Do you know how many standard words have 'o' somewhere in them? It's
like the James Thurber book, The Wonderful O. This is not a productive
reality when trying to move forward on my novel. Just count the number
of O's on this page alone! I've typed almost all of them 3 times!
-The rest of the nation might take a day off on President's Day, but the BP
still brings you updates to Quiz stats & the Weekly Search. For the
first time in four weeks, Thailand did not come out the most frequent result
of the Country Quiz. Also, though alisha quicksall & lauren
draper amused me with what kind of match-ups they would reflect, the winning
searches had nothing to do with names. Additionally, they had nothing
to do with picnic, didn't come close to a mountain, & I hate bears!

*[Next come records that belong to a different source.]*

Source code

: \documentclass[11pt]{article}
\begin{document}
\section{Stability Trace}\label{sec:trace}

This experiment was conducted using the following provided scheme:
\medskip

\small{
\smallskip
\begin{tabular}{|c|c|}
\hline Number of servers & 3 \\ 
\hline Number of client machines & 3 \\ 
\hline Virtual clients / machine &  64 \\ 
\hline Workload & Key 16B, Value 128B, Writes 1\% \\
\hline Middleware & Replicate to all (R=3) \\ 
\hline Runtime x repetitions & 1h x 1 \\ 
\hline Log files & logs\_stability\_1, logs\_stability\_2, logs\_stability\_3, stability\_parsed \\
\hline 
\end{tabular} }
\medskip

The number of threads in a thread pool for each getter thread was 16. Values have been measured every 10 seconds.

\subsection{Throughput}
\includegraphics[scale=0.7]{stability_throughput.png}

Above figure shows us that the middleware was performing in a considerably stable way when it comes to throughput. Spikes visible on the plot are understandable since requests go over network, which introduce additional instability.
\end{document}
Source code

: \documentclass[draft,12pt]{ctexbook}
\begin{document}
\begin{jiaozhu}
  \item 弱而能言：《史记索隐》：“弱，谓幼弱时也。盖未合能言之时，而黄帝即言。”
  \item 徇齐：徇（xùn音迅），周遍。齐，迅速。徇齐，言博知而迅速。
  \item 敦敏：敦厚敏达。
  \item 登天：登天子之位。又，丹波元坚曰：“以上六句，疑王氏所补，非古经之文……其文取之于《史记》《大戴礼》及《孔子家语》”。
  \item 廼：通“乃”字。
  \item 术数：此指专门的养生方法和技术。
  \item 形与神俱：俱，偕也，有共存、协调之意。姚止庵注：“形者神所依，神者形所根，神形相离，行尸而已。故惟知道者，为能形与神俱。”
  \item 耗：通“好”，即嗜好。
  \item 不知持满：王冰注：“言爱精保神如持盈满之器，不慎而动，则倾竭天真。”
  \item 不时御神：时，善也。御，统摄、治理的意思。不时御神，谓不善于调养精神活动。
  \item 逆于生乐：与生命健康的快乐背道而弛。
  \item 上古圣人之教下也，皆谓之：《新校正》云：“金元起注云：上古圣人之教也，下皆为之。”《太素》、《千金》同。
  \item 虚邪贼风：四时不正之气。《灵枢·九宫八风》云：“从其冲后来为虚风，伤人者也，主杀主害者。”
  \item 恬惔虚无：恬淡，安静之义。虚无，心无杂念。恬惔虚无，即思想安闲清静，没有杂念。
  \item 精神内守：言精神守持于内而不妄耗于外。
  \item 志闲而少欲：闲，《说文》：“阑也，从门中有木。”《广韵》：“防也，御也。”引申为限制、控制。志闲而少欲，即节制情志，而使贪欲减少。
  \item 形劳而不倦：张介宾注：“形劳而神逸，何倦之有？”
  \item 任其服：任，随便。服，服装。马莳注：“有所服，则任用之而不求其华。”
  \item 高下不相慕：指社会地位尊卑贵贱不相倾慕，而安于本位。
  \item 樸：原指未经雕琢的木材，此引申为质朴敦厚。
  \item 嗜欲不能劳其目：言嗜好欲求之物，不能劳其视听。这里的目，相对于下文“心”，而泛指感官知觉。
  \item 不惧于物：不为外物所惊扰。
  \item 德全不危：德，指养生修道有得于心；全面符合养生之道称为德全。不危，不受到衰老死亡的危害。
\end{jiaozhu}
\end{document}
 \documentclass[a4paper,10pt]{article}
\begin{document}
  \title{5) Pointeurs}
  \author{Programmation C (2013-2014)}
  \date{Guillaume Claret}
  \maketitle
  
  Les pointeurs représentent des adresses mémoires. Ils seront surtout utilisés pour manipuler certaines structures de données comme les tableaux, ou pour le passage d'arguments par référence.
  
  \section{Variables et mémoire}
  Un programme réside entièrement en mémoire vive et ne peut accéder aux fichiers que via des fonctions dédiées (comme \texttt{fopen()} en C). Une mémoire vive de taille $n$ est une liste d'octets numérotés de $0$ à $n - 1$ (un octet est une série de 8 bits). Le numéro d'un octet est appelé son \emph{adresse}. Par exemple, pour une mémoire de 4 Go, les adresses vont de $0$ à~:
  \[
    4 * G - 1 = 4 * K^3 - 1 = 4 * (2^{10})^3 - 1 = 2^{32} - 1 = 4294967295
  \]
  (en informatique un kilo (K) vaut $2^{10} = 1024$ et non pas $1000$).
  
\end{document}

-I'm with Zimmy on the snow issue. This is the only time of the year I'd
want to be back on the east-side. I'd love 2 feet of snow any day.
-I also should correct myself from a couple days ago... apparently "The
Quiet American" is listed as a 2002 movie. Weird. You'd think
a 2002 flick could make it to a major market like the Bay Area before Valentine's
Day. Also, what makes this film so artsy? While it was a good movie,
it didn't seem like it was any more obscure or artsy than, say, DareDevil the
movie must be. It was a pretty standard Hollywoodish drama. So why
the ultra-limited release, only playing at the artsiest theater in Berkeley
months after it comes out? Very strange.
16 February 2003
-We just picked up a beautiful rolling foam high-backed
office chair for the computer area. Good God, is it comfortable! How
did we make it so long with the wood chair piled high with awkward pillows?
I am newly motivated to sit in front of the computer for hours (be it
for writing or games) just because it feels so good. Yay!
-The dream of Ethiopian food is to become a reality tonight. Neither Em
nor I have had this food (I know the joke you're thinking of... Ethiopian food?...)
outside of the Bay Area... she last had it about six years ago, & I roughly
seven when in the region for the newspaper trip. I actually didn't even
have it... it was in the midst of a 28-hour no-food streak that was really odd
in that trip, & broken by about seven tacos from Taco Bell. But I
digress into random past events & am about to be late for dinner!